Heating, ventilation, air-conditioning, and refrigeration (HVACR) distribution equipment and parts company Watsco (WSO -0.18%) has a fantastic track record of delivering returns for investors. Not only has the share price delivered stellar returns, but the dividend has grown by a compound annual growth rate of 21% since 1989. However, where a company is going matters more than where it came from, so is Watsco still a good investment? Here's the lowdown. 

Watsco's difficult year

It's a legitimate question, particularly as a quick look at Watsco's headline fundamentals and Wall Street analyst estimates for 2023 suggests the company is passing through some challenging conditions. For example, sales over the last nine months came in flat over the same period last year, and declined 1% on a same-store basis, the company said in its third-quarter report.

Moreover, Wall Street analysts expect just 0.6% sales growth overall in 2023. It's a similar story with earnings per share (EPS), with nine-month EPS coming in at $11.60 compared to $11.86 over the same period last year, and analysts expecting full-year EPS to decline to $13.98 compared to $15.41 in 2022. 

What happened to Watsco in 2023?

While the performance this year is superficially disappointing, it needs to be viewed in the context of a few factors that indicate Watsco will return to growth sooner rather than later:

  • This year, the industry underwent a huge product transition due to minimum efficiency standards mandated in the U.S.
  • Watsco's comparables with previous years are made difficult due to the lingering impact of the pandemic.
  • The slowdown in the economy this year has impacted end demand.

The product transition issue is highly significant and was highlighted by founder and CEO Albert Nahmad on the second-quarter earnings call in August when he noted, "Approximately 60% of the equipment we are selling today represents new or revamped products."

An investor in front of a buy and sell signal.

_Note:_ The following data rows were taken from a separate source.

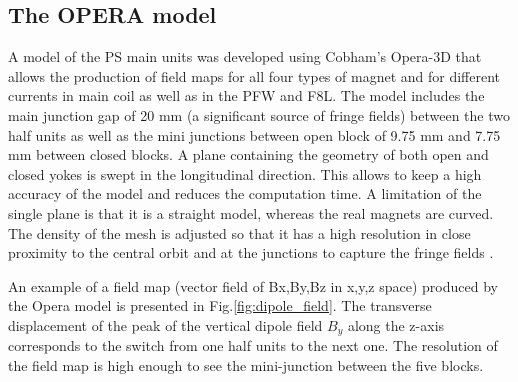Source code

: \documentclass[a4paper,
               biblatex,     %
               keeplastbox,   %
               ]{jacow}
\begin{document}
\subsection{The OPERA model}
A model of the PS main units was developed using Cobham's Opera-3D that allows the production of field maps for all four types of magnet and for different currents in main coil as well as in the PFW and F8L. The model includes the main junction gap of 20 mm (a significant source of fringe fields) between the two half units as well as the mini junctions between open block of 9.75 mm and 7.75 mm between closed blocks. A plane containing the geometry of both open and closed yokes is swept in the longitudinal direction. This allows to keep a high accuracy of the model and reduces the computation time. A limitation of the single plane is that it is a straight model, whereas the real magnets are curved. The density of the mesh is adjusted so that it has a high resolution in close proximity to the central orbit and at the junctions to capture the fringe fields \cite{anglada_reference_2019}.






An example of a field map (vector field of Bx,By,Bz in x,y,z space) produced by the Opera model is presented in Fig.\ref{fig:dipole_field}. The transverse displacement of the peak of the vertical dipole field $B_{y}$ along the z-axis corresponds to the switch from one half units to the next one. The resolution of the field map is high enough to see the mini-junction between the five blocks.
\end{document}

Image source: Getty Images.

Such transitions are fraught with difficulty in the best of times, but throw in the added complication of the supply chain and material product availability issues that hit the industrial economy after the pandemic lockdowns, and it's a recipe for significant disruption. Indeed, one of Watsco's original equipment manufacturer (OEM) partners struggled with product availability issues this year, which hit Watsco. Nahmad estimated a $125 million sales impact for the first half alone, and to date, Watsco has added 400,000 new stock-keeping units since the start of the year. 

Turning to the issues of more challenging comparables created by the distortive impact of the pandemic and slowdown in the economy, that can be seen in the following chart of nine-month sales compared to previous years. 

As you can see below, Watsco's sales rose 22.3% in 2021 and 19.3% in 2022 -- 17% on a same-store sales basis for both years. These growth rates are not sustainable over the long term.

Still, it's worth noting that even the flat sales performance in the first nine months of 2023 still leads to a compound average growth rate (CAGR) of 11.3% since 2019. 

Watsco sales chart.

Data source: Watsco presentations. 

Watsco's growth prospects 

Moreover, it's also essential to put it all in the context of Watsco's business "buy and build" business philosophy. The "buy" bit is how Watsco expands geographically and consolidates a highly fragmented end market by acquiring smaller distributors. Meanwhile, the "build" bit refers to improving the acquired distributors by adding products and technologies, including Watsco's digital capabilities such as e-commerce websites, mobile apps, and digitized product information that enable contractors to order HVACR parts and replacement equipment from Watsco easily. 

It's a highly successful strategy that's enabled Watsco to be the clear leader in a highly fragmented field. In addition, the company's rock-solid balance sheet (Watsco is set to end the year with almost $200 million in net cash) means it's ideally placed to pursue add-on acquisitions in a time of relatively high interest rates and uncertainty. 

All told the need to repair and replace HVACR equipment ensures ongoing demand for Watsco's solutions. There's no reason why the company can't continue its highly successful "buy and build" strategy for many years.